From the entries below, copy every line that holds the word "Multiple".

── RECORDED INFORMATION

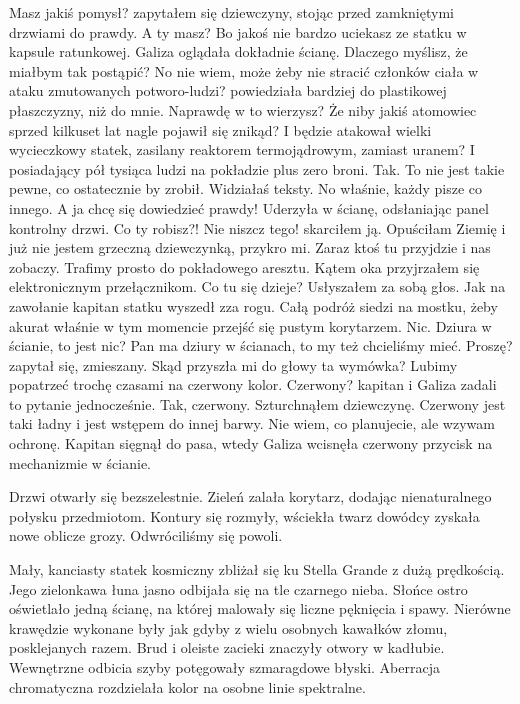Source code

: \begin{dialogue}
	\ds{} Masz jakiś pomysł? \dm{} zapytałem się dziewczyny, stojąc przed zamkniętymi drzwiami do prawdy.
	\ds{} A ty masz? Bo jakoś nie bardzo uciekasz ze statku w kapsule ratunkowej. \dm{} Galiza oglądała dokładnie ścianę.
	\ds{} Dlaczego myślisz, że miałbym tak postąpić?
	\ds{} No nie wiem, może żeby nie stracić członków ciała w ataku zmutowanych potworo-ludzi? \dm{} powiedziała bardziej do plastikowej płaszczyzny, niż do mnie.
	\ds{} Naprawdę w to wierzysz? Że niby jakiś atomowiec sprzed kilkuset lat nagle pojawił się znikąd? I będzie atakował wielki wycieczkowy statek, zasilany reaktorem termojądrowym, zamiast uranem?
	\ds{} I posiadający pół tysiąca ludzi na pokładzie plus zero broni. Tak.
	\ds{} To nie jest takie pewne, co ostatecznie by zrobił. Widziałaś teksty.
	\ds{} No właśnie, każdy pisze co innego. A ja chcę się dowiedzieć prawdy! \dm{} Uderzyła w ścianę, odsłaniając panel kontrolny drzwi.
	\ds{} Co ty robisz?! Nie niszcz tego! \dm{} skarciłem ją.
	\ds{} Opuściłam Ziemię i już nie jestem grzeczną dziewczynką, przykro mi.
	\ds{} Zaraz ktoś tu przyjdzie i nas zobaczy. Trafimy prosto do pokładowego aresztu. \dm{} Kątem oka przyjrzałem się elektronicznym przełącznikom.
	\ds{} Co tu się dzieje? \dm{} Usłyszałem za sobą głos. Jak na zawołanie kapitan statku wyszedł zza rogu. Całą podróż siedzi na mostku, żeby akurat właśnie w tym momencie przejść się pustym korytarzem.
	\ds{} Nic.
	\ds{} Dziura w ścianie, to jest nic?
	\ds{} Pan ma dziury w ścianach, to my też chcieliśmy mieć.
	\ds{} Proszę? \dm{} zapytał się, zmieszany. Skąd przyszła mi do głowy ta wymówka?
	\ds{} Lubimy popatrzeć trochę czasami na czerwony kolor.
	\ds{} Czerwony? \dm{} kapitan i Galiza zadali to pytanie jednocześnie.
	\ds{} Tak, czerwony. \dm{} Szturchnąłem dziewczynę. \dm{} Czerwony jest taki ładny i jest wstępem do innej barwy.
	\ds{} Nie wiem, co planujecie, ale wzywam ochronę. \dm{} Kapitan sięgnął do pasa, wtedy Galiza wcisnęła czerwony przycisk na mechanizmie w ścianie.
\end{dialogue}

Drzwi otwarły się bezszelestnie.
Zieleń zalała korytarz, dodając nienaturalnego połysku przedmiotom.
Kontury się rozmyły, wściekła twarz dowódcy zyskała nowe oblicze grozy.
Odwróciliśmy się powoli.

Mały, kanciasty statek kosmiczny zbliżał się ku Stella Grande z dużą prędkością.
Jego zielonkawa łuna jasno odbijała się na tle czarnego nieba.
Słońce ostro oświetlało jedną ścianę, na której malowały się liczne pęknięcia i spawy.
Nierówne krawędzie wykonane były jak gdyby z wielu osobnych kawałków złomu, posklejanych razem.
Brud i oleiste zacieki znaczyły otwory w kadłubie.
Wewnętrzne odbicia szyby potęgowały szmaragdowe błyski.
Aberracja chromatyczna rozdzielała kolor na osobne linie spektralne.

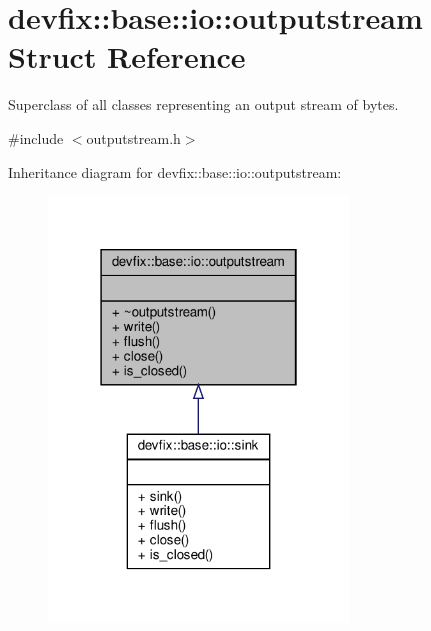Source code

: \hypertarget{structdevfix_1_1base_1_1io_1_1outputstream}{}\section{devfix\+:\+:base\+:\+:io\+:\+:outputstream Struct Reference}
\label{structdevfix_1_1base_1_1io_1_1outputstream}


Superclass of all classes representing an output stream of bytes.  




{\ttfamily \#include $<$outputstream.\+h$>$}



Inheritance diagram for devfix\+:\+:base\+:\+:io\+:\+:outputstream\+:\nopagebreak
\begin{figure}[H]
\begin{center}
\leavevmode
\includegraphics[width=226pt]{structdevfix_1_1base_1_1io_1_1outputstream__inherit__graph}
\end{center}
\end{figure}
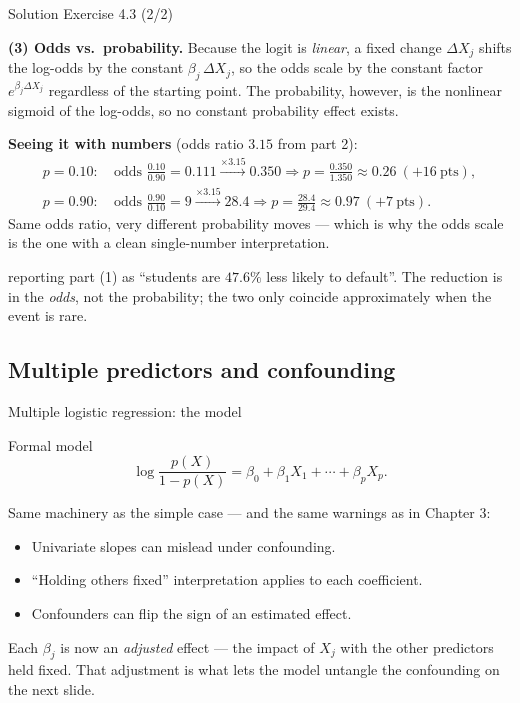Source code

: \documentclass[aspectratio=169,11pt]{beamer}
\begin{document}
\begin{frame}{Solution \textemdash{} Exercise 4.3 (2/2)}
\begin{solutionbox}
\textbf{(3) Odds vs.\ probability.}
Because the logit is \emph{linear}, a fixed change $\Delta X_j$ shifts
the log-odds by the constant $\beta_j\,\Delta X_j$, so the odds scale by
the constant factor $e^{\beta_j \Delta X_j}$ regardless of the starting
point. The probability, however, is the nonlinear sigmoid of the
log-odds, so no constant probability effect exists.

\vspace{1mm}
\textbf{Seeing it with numbers} (odds ratio $3.15$ from part 2):
\[
\begin{aligned}
  p=0.10:&\ \text{odds } \tfrac{0.10}{0.90}=0.111
    \xrightarrow{\times 3.15} 0.350
    \Rightarrow p=\tfrac{0.350}{1.350}\approx 0.26\ (+16\ \text{pts}),\\
  p=0.90:&\ \text{odds } \tfrac{0.90}{0.10}=9
    \xrightarrow{\times 3.15} 28.4
    \Rightarrow p=\tfrac{28.4}{29.4}\approx 0.97\ (+7\ \text{pts}).
\end{aligned}
\]
Same odds ratio, very different probability moves --- which is why the
odds scale is the one with a clean single-number interpretation.
\end{solutionbox}
\begin{mistake}
reporting part (1) as ``students are $47.6\%$
less likely to default''. The reduction is in the \emph{odds}, not the
probability; the two only coincide approximately when the event is
rare.
\end{mistake}
\end{frame}

\subsection{Multiple predictors and confounding}

\begin{frame}{Multiple logistic regression: the model}
  \begin{block}{Formal model}
    \[
      \log\frac{p(X)}{1 - p(X)}
        = \beta_0 + \beta_1 X_1 + \cdots + \beta_p X_p.
    \]
  \end{block}
  Same machinery as the simple case --- and the same warnings as in
  Chapter 3:
  \begin{itemize}
    \item Univariate slopes can mislead under confounding.
    \item ``Holding others fixed'' interpretation applies to each
          coefficient.
    \item Confounders can flip the sign of an estimated effect.
  \end{itemize}
  \begin{takeaway}
    Each $\beta_j$ is now an \emph{adjusted} effect --- the impact of
    $X_j$ with the other predictors held fixed. That adjustment is what
    lets the model untangle the confounding on the next slide.
  \end{takeaway}
\end{frame}
\end{document}
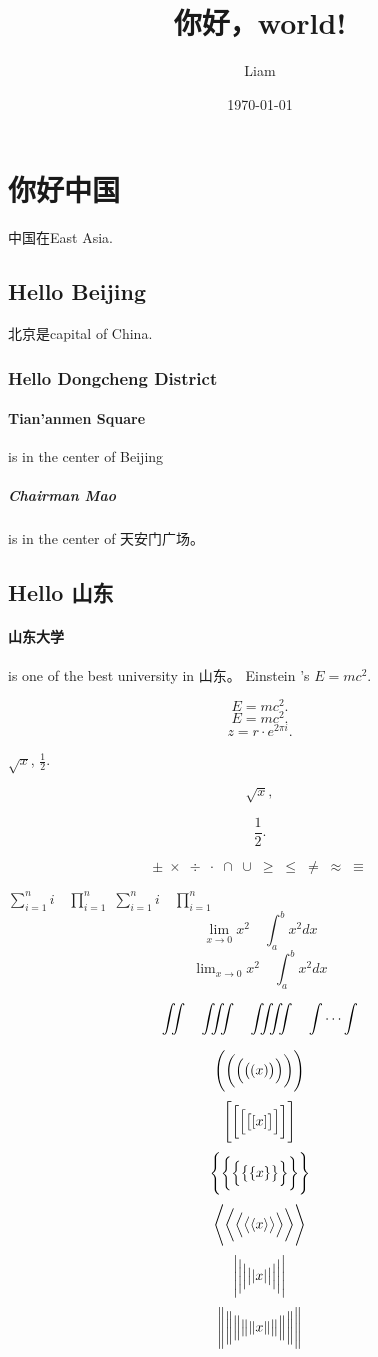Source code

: \documentclass[UTF8]{ctexart}
\title{你好，world!}
\author{Liam}
\date{\today}
\begin{document}
\maketitle
\tableofcontents
\section{你好中国}
中国在East Asia.
\subsection{Hello Beijing}
北京是capital of China.
\subsubsection{Hello Dongcheng District}
\paragraph{Tian'anmen Square}
is in the center of Beijing
\subparagraph{Chairman Mao}
is in the center of 天安门广场。
\subsection{Hello 山东}
\paragraph{山东大学} is one of the best university in 山东。
Einstein 's $E=mc^2$.

\[ E=mc^2. \]
\begin{equation}
E=mc^2.
\end{equation}
\[ z = r\cdot e^{2\pi i}. \]

$\sqrt{x}$, $\frac{1}{2}$.

\[ \sqrt{x}, \]

\[ \frac{1}{2}. \]

\[ \pm\; \times \; \div\; \cdot\; \cap\; \cup\;
\geq\; \leq\; \neq\; \approx \; \equiv \]


$ \sum_{i=1}^n i\quad \prod_{i=1}^n $
$ \sum\limits _{i=1}^n i\quad \prod\limits _{i=1}^n $
\[ \lim_{x\to0}x^2 \quad \int_a^b x^2 dx \]
\[ \lim\nolimits _{x\to0}x^2\quad \int\nolimits_a^b x^2 dx \]


\[ \iint\quad \iiint\quad \iiiint\quad \idotsint \]

\[ \Biggl(\biggl(\Bigl(\bigl((x)\bigr)\Bigr)\biggr)\Biggr) \]
\[ \Biggl[\biggl[\Bigl[\bigl[[x]\bigr]\Bigr]\biggr]\Biggr] \]
\[ \Biggl \{\biggl \{\Bigl \{\bigl \{\{x\}\bigr \}\Bigr \}\biggr \}\Biggr\} \]
\[ \Biggl\langle\biggl\langle\Bigl\langle\bigl\langle\langle x
\rangle\bigr\rangle\Bigr\rangle\biggr\rangle\Biggr\rangle \]
\[ \Biggl\lvert\biggl\lvert\Bigl\lvert\bigl\lvert\lvert x
\rvert\bigr\rvert\Bigr\rvert\biggr\rvert\Biggr\rvert \]
\[ \Biggl\lVert\biggl\lVert\Bigl\lVert\bigl\lVert\lVert x
\rVert\bigr\rVert\Bigr\rVert\biggr\rVert\Biggr\rVert \]
\end{document}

────

YOUR SOLUTION:
\subsection{Multiple predictors and confounding}
\begin{frame}{Multiple logistic regression: the model}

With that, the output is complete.